What you need to do:
Among these entries, how many lines have the string "that" in them? Only the number is needed.
Start of Block
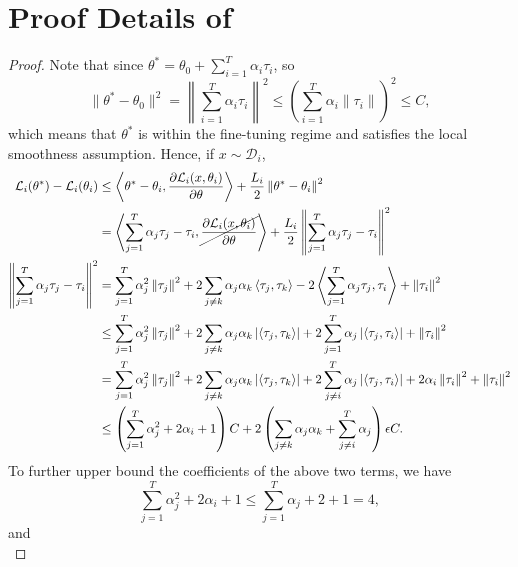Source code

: \section{Proof Details of }
\label{sec:bounds-details}
\add*
\begin{proof}
Note that since $\theta^* = \theta_0 + \sum_{i=1}^T \alpha_i\tau_i$, so
\begin{equation*}
    \|\theta^* - \theta_0\|^2 = \left\|\sum_{i=1}^T\alpha_i \tau_i\right\|^2 \leq \left(\sum_{i=1}^T\alpha_i \|\tau_i\|\right)^2 \leq C,
\end{equation*}
which means that $\theta^*$ is within the fine-tuning regime and satisfies the local smoothness assumption. Hence, if $x\sim\mathcal{D}_i$,
\begin{align*}
    {\mathcal{L}}_i(\theta^*) - \mathcal{L}_i(\theta_i) &\leq \left<\theta^* - \theta_i, \frac{\partial\mathcal{L}_i(x, \theta_i)}{\partial{\theta}}\right> + \frac{L_i}{2}\left\lVert\theta^* - \theta_i\right\rVert^2\\
    &= \left<\sum\limits_{j=1}^T\alpha_j\tau_j - \tau_i, \cancel{\frac{\partial\mathcal{L}_i(x, \theta_i)}{\partial{\theta}}}\right> + \frac{L_i}{2} \left\lVert\sum\limits_{j=1}^T\alpha_j\tau_j - \tau_i\right\rVert^2\\
    \left\lVert\sum\limits_{j=1}^T\alpha_j\tau_j - \tau_i\right\rVert^2 &= \sum\limits_{j=1}^T\alpha_j^2\left\lVert\tau_j\right\rVert^2 + 2\sum_{j\neq k}\alpha_j\alpha_k\left<\tau_j, \tau_k\right> - 2\left<\sum\limits_{j=1}^T\alpha_j\tau_j,\tau_i\right> +\left\lVert\tau_i\right\rVert^2\\
    &\leq \sum\limits_{j=1}^T\alpha_j^2\left\lVert\tau_j\right\rVert^2 + 2\sum_{j\neq k}\alpha_j\alpha_k\left|\left<\tau_j, \tau_k\right>\right| + 2\sum\limits_{j=1}^T\alpha_j\left|\left<\tau_j, \tau_i\right>\right| + \left\lVert\tau_i\right\rVert^2\\
    &= \sum\limits_{j=1}^T\alpha_j^2\left\lVert\tau_j\right\rVert^2 + 2\sum_{j\neq k}\alpha_j\alpha_k\left|\left<\tau_j, \tau_k\right>\right| + 2\sum\limits_{j\neq i}^T\alpha_j\left|\left<\tau_j, \tau_i\right>\right| + 2\alpha_i\left\lVert\tau_i\right\rVert^2 + \left\lVert\tau_i\right\rVert^2\\
    &\leq \left(\sum\limits_{j=1}^T\alpha_j^2+2\alpha_i+1\right)C + 2\left(\sum_{j\neq k}\alpha_j\alpha_k+\sum\limits_{j\neq i}^T\alpha_j\right)\epsilon C.
\end{align*}
To further upper bound the coefficients of the above two terms, we have
\begin{equation*}
    \sum\limits_{j=1}^T\alpha_j^2+2\alpha_i+1 \leq \sum_{j=1}^T \alpha_j + 2 + 1 = 4,
\end{equation*}
and
\begin{equation*}

\end{equation*}
\end{proof}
End of Block
Expected output:
2